(MATERIAL SHOWN):
* * *

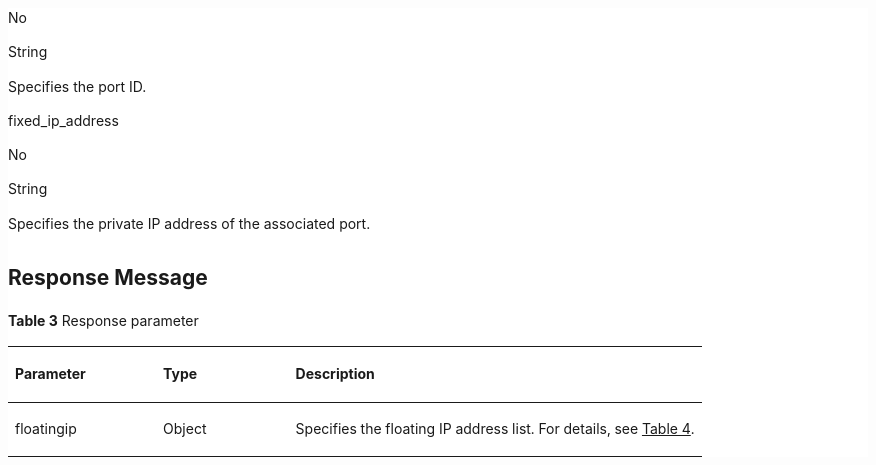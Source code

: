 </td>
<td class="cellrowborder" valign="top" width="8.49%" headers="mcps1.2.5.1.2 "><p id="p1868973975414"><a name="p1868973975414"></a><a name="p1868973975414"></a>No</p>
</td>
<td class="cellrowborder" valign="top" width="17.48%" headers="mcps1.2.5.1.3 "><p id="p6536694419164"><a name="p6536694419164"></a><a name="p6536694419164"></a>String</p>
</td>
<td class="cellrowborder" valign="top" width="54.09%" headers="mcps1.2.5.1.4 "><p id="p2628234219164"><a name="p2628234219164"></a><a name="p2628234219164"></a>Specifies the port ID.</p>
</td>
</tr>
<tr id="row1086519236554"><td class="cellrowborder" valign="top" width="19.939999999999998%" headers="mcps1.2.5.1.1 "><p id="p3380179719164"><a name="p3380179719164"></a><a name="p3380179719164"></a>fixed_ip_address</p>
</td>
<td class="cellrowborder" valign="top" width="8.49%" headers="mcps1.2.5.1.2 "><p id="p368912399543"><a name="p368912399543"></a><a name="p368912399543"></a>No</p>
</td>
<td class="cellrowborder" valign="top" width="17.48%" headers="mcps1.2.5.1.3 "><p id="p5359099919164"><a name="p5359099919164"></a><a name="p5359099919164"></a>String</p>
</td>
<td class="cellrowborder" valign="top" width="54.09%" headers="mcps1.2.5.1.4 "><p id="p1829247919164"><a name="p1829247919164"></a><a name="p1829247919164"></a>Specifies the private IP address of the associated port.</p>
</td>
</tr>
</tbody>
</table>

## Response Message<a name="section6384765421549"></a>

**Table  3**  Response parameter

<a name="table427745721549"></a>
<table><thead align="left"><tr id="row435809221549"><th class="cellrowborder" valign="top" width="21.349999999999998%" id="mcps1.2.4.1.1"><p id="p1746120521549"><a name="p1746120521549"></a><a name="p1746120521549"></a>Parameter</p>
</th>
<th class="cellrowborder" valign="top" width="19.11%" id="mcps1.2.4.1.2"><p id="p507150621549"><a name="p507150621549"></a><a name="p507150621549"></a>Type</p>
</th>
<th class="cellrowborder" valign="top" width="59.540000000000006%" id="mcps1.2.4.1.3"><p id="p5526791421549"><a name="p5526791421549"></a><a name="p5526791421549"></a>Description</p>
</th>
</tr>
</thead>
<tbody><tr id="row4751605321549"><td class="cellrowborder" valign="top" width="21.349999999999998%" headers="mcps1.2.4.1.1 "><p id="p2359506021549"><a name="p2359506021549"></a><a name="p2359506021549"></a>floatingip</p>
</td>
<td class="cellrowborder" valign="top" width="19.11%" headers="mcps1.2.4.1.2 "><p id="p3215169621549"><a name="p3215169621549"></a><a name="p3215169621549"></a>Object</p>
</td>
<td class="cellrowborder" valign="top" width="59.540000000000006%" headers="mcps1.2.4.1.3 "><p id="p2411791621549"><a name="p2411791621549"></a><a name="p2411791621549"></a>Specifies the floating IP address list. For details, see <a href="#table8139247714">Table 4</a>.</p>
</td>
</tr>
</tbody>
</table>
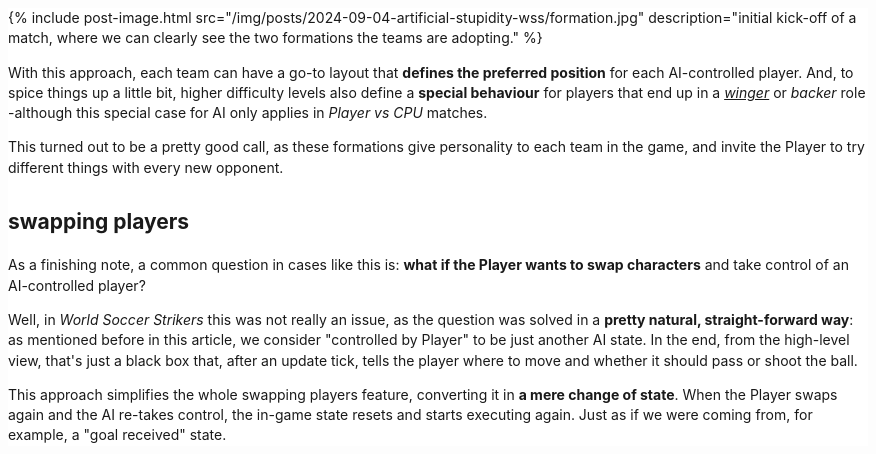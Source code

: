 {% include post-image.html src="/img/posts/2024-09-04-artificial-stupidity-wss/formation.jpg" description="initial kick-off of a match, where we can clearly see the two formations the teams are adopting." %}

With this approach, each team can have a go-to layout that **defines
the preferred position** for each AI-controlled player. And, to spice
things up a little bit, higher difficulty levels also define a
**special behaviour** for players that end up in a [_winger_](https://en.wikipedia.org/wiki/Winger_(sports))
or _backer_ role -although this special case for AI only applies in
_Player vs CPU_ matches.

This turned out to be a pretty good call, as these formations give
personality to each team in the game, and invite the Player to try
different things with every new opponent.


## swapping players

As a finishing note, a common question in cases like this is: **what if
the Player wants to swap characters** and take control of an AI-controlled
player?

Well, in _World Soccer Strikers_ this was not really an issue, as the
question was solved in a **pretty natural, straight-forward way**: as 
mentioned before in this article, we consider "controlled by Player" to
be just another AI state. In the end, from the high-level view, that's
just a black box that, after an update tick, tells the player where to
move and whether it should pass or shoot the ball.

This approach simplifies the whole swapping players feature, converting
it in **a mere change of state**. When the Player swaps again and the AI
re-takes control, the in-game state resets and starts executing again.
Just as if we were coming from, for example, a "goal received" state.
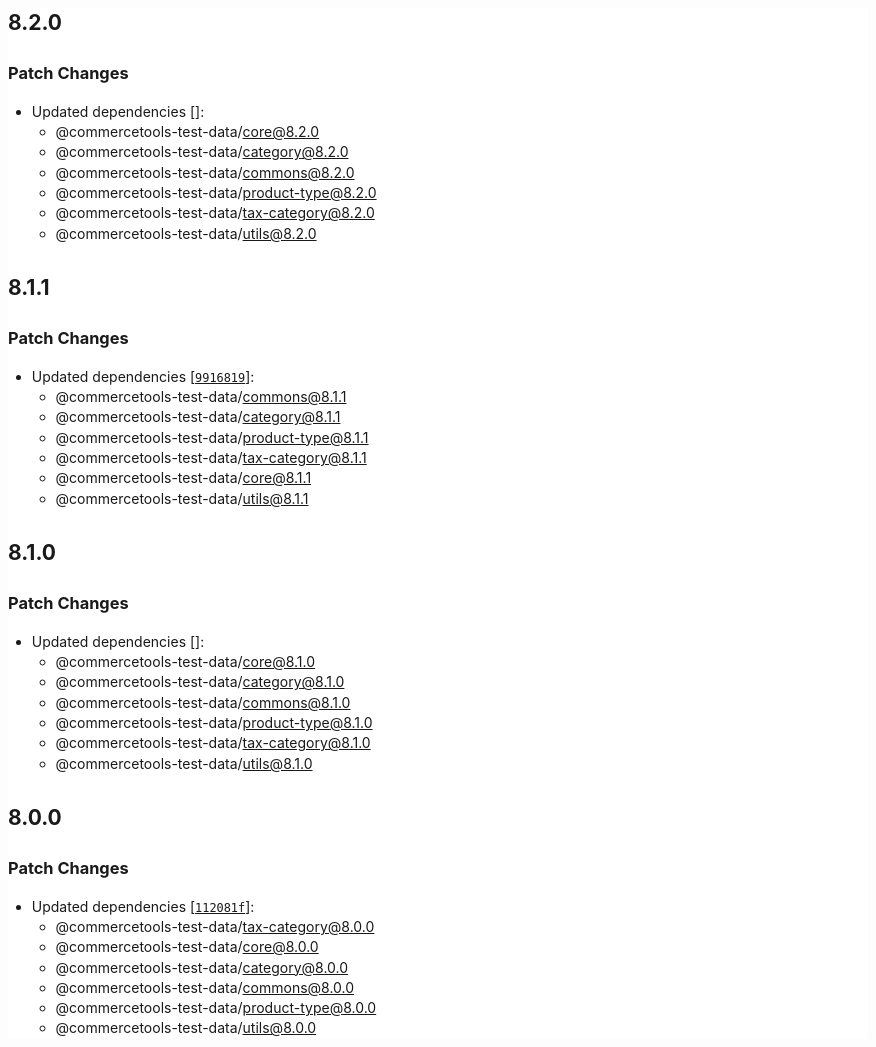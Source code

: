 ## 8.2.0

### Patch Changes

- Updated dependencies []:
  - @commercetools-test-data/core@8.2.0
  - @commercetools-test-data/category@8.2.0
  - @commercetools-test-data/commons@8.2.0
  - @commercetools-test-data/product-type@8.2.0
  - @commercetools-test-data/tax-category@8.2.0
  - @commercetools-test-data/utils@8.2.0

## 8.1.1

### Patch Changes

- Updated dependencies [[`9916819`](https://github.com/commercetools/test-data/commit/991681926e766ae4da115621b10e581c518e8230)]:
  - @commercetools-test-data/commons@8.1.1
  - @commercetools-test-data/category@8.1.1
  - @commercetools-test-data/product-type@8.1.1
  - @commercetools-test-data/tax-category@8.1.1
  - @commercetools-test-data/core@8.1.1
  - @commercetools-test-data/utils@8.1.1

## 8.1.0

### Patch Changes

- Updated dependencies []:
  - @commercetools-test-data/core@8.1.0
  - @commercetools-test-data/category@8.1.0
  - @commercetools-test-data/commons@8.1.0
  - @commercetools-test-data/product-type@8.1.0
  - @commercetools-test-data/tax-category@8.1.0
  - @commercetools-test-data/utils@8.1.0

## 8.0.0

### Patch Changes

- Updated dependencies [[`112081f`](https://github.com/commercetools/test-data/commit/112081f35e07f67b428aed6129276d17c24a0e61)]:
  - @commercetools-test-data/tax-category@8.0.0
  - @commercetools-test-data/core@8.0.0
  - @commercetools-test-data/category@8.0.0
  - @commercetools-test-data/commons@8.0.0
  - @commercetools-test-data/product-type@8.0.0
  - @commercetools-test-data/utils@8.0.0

* * *

In the entries above, the lines between the one holding "With this approach, each" and the one holding "This turned out", inclusive, are to be printed exactly as written, and those alone.

(ANSWER BELOW):
With this approach, each team can have a go-to layout that **defines
the preferred position** for each AI-controlled player. And, to spice
things up a little bit, higher difficulty levels also define a
**special behaviour** for players that end up in a [_winger_](https://en.wikipedia.org/wiki/Winger_(sports))
or _backer_ role -although this special case for AI only applies in
_Player vs CPU_ matches.

This turned out to be a pretty good call, as these formations give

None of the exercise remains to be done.